Data for analysis
***

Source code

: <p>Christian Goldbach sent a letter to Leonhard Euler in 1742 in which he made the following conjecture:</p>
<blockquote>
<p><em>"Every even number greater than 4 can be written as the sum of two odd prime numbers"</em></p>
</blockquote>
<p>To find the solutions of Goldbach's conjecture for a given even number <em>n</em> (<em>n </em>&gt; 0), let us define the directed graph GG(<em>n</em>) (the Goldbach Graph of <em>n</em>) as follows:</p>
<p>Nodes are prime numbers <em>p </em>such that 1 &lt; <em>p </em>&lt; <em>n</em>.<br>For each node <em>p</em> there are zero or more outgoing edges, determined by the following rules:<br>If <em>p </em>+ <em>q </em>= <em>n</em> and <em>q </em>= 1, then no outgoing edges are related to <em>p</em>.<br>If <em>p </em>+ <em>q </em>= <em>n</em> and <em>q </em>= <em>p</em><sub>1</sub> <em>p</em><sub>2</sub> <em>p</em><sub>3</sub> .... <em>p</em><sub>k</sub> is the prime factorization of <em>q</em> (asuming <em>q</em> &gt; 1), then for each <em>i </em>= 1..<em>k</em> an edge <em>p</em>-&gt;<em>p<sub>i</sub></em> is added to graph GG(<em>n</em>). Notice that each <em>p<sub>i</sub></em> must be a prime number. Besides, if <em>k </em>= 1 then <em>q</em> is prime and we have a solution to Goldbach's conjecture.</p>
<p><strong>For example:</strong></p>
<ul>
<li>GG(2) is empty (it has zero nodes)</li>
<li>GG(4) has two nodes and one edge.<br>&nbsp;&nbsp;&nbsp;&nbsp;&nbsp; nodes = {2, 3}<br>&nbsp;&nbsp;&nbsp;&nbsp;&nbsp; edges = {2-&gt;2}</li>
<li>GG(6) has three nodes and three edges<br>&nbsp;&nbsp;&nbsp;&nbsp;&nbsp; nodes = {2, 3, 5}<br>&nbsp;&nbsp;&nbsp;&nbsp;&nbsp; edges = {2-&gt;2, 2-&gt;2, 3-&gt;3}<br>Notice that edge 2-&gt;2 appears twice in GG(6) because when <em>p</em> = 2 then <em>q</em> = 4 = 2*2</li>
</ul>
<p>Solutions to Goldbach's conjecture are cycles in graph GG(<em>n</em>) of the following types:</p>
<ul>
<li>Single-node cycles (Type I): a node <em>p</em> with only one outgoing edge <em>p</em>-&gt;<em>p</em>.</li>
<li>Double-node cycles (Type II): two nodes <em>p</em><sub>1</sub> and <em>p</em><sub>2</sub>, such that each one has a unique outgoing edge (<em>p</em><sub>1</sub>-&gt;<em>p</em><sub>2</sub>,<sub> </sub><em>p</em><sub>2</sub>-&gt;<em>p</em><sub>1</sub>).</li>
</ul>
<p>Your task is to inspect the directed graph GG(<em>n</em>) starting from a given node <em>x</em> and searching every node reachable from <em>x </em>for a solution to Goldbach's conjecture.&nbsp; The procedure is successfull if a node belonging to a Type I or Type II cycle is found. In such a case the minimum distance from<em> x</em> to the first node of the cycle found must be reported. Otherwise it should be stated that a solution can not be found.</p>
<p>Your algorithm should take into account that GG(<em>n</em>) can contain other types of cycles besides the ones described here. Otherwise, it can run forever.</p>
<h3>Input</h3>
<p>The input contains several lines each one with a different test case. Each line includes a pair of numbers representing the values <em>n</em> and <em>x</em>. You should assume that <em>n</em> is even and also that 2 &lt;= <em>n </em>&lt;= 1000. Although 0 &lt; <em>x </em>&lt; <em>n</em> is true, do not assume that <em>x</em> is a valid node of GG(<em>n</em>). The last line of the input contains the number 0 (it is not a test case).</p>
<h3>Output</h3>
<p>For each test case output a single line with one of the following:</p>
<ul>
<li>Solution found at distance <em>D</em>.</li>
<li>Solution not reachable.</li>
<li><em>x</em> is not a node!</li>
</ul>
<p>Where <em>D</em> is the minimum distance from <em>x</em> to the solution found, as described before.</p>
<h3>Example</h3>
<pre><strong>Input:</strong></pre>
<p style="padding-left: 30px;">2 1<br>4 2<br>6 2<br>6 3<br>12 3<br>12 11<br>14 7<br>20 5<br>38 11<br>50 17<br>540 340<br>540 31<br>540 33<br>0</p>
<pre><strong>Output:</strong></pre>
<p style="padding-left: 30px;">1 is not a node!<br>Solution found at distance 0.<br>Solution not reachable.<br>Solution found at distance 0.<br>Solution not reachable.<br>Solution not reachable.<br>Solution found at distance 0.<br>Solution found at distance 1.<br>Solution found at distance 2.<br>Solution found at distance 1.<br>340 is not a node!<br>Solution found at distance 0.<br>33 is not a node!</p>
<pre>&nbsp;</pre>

***

Problem statement
Start to finish, output the whole listing exactly.

Written response
Source code

: <p>Christian Goldbach sent a letter to Leonhard Euler in 1742 in which he made the following conjecture:</p>
<blockquote>
<p><em>"Every even number greater than 4 can be written as the sum of two odd prime numbers"</em></p>
</blockquote>
<p>To find the solutions of Goldbach's conjecture for a given even number <em>n</em> (<em>n </em>&gt; 0), let us define the directed graph GG(<em>n</em>) (the Goldbach Graph of <em>n</em>) as follows:</p>
<p>Nodes are prime numbers <em>p </em>such that 1 &lt; <em>p </em>&lt; <em>n</em>.<br>For each node <em>p</em> there are zero or more outgoing edges, determined by the following rules:<br>If <em>p </em>+ <em>q </em>= <em>n</em> and <em>q </em>= 1, then no outgoing edges are related to <em>p</em>.<br>If <em>p </em>+ <em>q </em>= <em>n</em> and <em>q </em>= <em>p</em><sub>1</sub> <em>p</em><sub>2</sub> <em>p</em><sub>3</sub> .... <em>p</em><sub>k</sub> is the prime factorization of <em>q</em> (asuming <em>q</em> &gt; 1), then for each <em>i </em>= 1..<em>k</em> an edge <em>p</em>-&gt;<em>p<sub>i</sub></em> is added to graph GG(<em>n</em>). Notice that each <em>p<sub>i</sub></em> must be a prime number. Besides, if <em>k </em>= 1 then <em>q</em> is prime and we have a solution to Goldbach's conjecture.</p>
<p><strong>For example:</strong></p>
<ul>
<li>GG(2) is empty (it has zero nodes)</li>
<li>GG(4) has two nodes and one edge.<br>&nbsp;&nbsp;&nbsp;&nbsp;&nbsp; nodes = {2, 3}<br>&nbsp;&nbsp;&nbsp;&nbsp;&nbsp; edges = {2-&gt;2}</li>
<li>GG(6) has three nodes and three edges<br>&nbsp;&nbsp;&nbsp;&nbsp;&nbsp; nodes = {2, 3, 5}<br>&nbsp;&nbsp;&nbsp;&nbsp;&nbsp; edges = {2-&gt;2, 2-&gt;2, 3-&gt;3}<br>Notice that edge 2-&gt;2 appears twice in GG(6) because when <em>p</em> = 2 then <em>q</em> = 4 = 2*2</li>
</ul>
<p>Solutions to Goldbach's conjecture are cycles in graph GG(<em>n</em>) of the following types:</p>
<ul>
<li>Single-node cycles (Type I): a node <em>p</em> with only one outgoing edge <em>p</em>-&gt;<em>p</em>.</li>
<li>Double-node cycles (Type II): two nodes <em>p</em><sub>1</sub> and <em>p</em><sub>2</sub>, such that each one has a unique outgoing edge (<em>p</em><sub>1</sub>-&gt;<em>p</em><sub>2</sub>,<sub> </sub><em>p</em><sub>2</sub>-&gt;<em>p</em><sub>1</sub>).</li>
</ul>
<p>Your task is to inspect the directed graph GG(<em>n</em>) starting from a given node <em>x</em> and searching every node reachable from <em>x </em>for a solution to Goldbach's conjecture.&nbsp; The procedure is successfull if a node belonging to a Type I or Type II cycle is found. In such a case the minimum distance from<em> x</em> to the first node of the cycle found must be reported. Otherwise it should be stated that a solution can not be found.</p>
<p>Your algorithm should take into account that GG(<em>n</em>) can contain other types of cycles besides the ones described here. Otherwise, it can run forever.</p>
<h3>Input</h3>
<p>The input contains several lines each one with a different test case. Each line includes a pair of numbers representing the values <em>n</em> and <em>x</em>. You should assume that <em>n</em> is even and also that 2 &lt;= <em>n </em>&lt;= 1000. Although 0 &lt; <em>x </em>&lt; <em>n</em> is true, do not assume that <em>x</em> is a valid node of GG(<em>n</em>). The last line of the input contains the number 0 (it is not a test case).</p>
<h3>Output</h3>
<p>For each test case output a single line with one of the following:</p>
<ul>
<li>Solution found at distance <em>D</em>.</li>
<li>Solution not reachable.</li>
<li><em>x</em> is not a node!</li>
</ul>
<p>Where <em>D</em> is the minimum distance from <em>x</em> to the solution found, as described before.</p>
<h3>Example</h3>
<pre><strong>Input:</strong></pre>
<p style="padding-left: 30px;">2 1<br>4 2<br>6 2<br>6 3<br>12 3<br>12 11<br>14 7<br>20 5<br>38 11<br>50 17<br>540 340<br>540 31<br>540 33<br>0</p>
<pre><strong>Output:</strong></pre>
<p style="padding-left: 30px;">1 is not a node!<br>Solution found at distance 0.<br>Solution not reachable.<br>Solution found at distance 0.<br>Solution not reachable.<br>Solution not reachable.<br>Solution found at distance 0.<br>Solution found at distance 1.<br>Solution found at distance 2.<br>Solution found at distance 1.<br>340 is not a node!<br>Solution found at distance 0.<br>33 is not a node!</p>
<pre>&nbsp;</pre>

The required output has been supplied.